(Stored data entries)
* * *
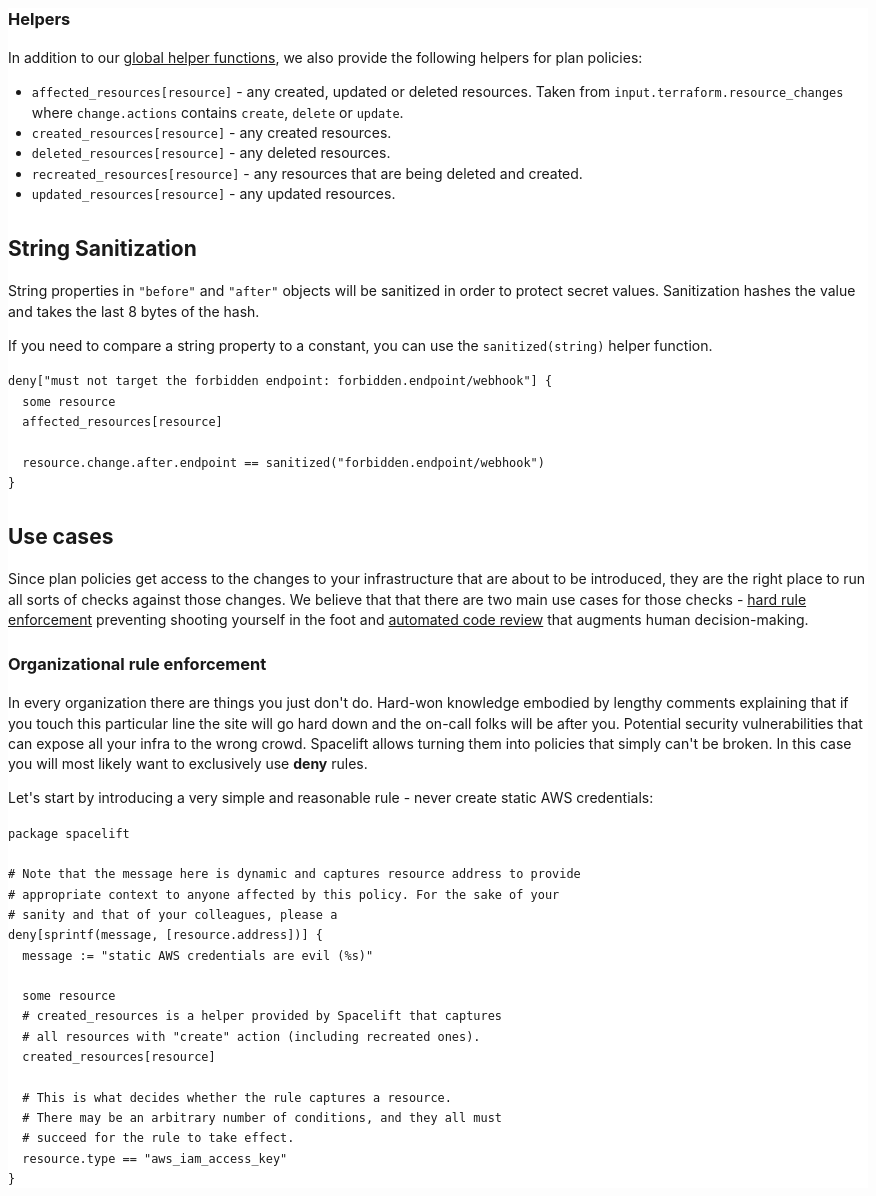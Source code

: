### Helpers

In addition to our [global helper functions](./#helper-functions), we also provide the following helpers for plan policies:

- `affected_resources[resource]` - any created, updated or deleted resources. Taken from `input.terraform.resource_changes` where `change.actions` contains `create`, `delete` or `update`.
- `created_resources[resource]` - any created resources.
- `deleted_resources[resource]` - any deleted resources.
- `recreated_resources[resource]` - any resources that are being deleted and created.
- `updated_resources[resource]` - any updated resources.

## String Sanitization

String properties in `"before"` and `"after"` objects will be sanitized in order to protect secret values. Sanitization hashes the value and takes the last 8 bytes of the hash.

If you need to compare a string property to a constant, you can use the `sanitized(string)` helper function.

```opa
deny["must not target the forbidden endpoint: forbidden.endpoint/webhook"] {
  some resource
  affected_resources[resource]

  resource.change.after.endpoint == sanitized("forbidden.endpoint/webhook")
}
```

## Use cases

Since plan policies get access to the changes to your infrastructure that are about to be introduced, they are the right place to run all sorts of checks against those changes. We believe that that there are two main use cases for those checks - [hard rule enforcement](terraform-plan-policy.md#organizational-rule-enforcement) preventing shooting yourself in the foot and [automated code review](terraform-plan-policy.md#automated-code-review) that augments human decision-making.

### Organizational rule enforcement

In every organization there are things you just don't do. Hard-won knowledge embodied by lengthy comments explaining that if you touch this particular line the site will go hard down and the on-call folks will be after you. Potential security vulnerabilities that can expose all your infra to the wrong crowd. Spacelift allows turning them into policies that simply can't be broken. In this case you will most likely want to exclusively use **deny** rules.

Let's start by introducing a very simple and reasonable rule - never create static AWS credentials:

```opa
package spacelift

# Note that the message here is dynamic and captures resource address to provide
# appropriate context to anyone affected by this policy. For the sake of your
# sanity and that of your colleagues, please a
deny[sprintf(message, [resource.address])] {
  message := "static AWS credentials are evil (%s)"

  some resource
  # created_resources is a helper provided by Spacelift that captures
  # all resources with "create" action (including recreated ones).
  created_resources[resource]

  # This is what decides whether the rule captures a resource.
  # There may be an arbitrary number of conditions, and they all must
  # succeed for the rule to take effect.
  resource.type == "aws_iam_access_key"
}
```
* * *
ABOUT THIS TASK:
In the entries above, restate word for word the lines between the one holding "If you need" and the one holding "### Organizational rule enforcement", inclusive, and nothing besides.

RESULT OF THE EXERCISE:
If you need to compare a string property to a constant, you can use the `sanitized(string)` helper function.

```opa
deny["must not target the forbidden endpoint: forbidden.endpoint/webhook"] {
  some resource
  affected_resources[resource]

  resource.change.after.endpoint == sanitized("forbidden.endpoint/webhook")
}
```

## Use cases

Since plan policies get access to the changes to your infrastructure that are about to be introduced, they are the right place to run all sorts of checks against those changes. We believe that that there are two main use cases for those checks - [hard rule enforcement](terraform-plan-policy.md#organizational-rule-enforcement) preventing shooting yourself in the foot and [automated code review](terraform-plan-policy.md#automated-code-review) that augments human decision-making.

### Organizational rule enforcement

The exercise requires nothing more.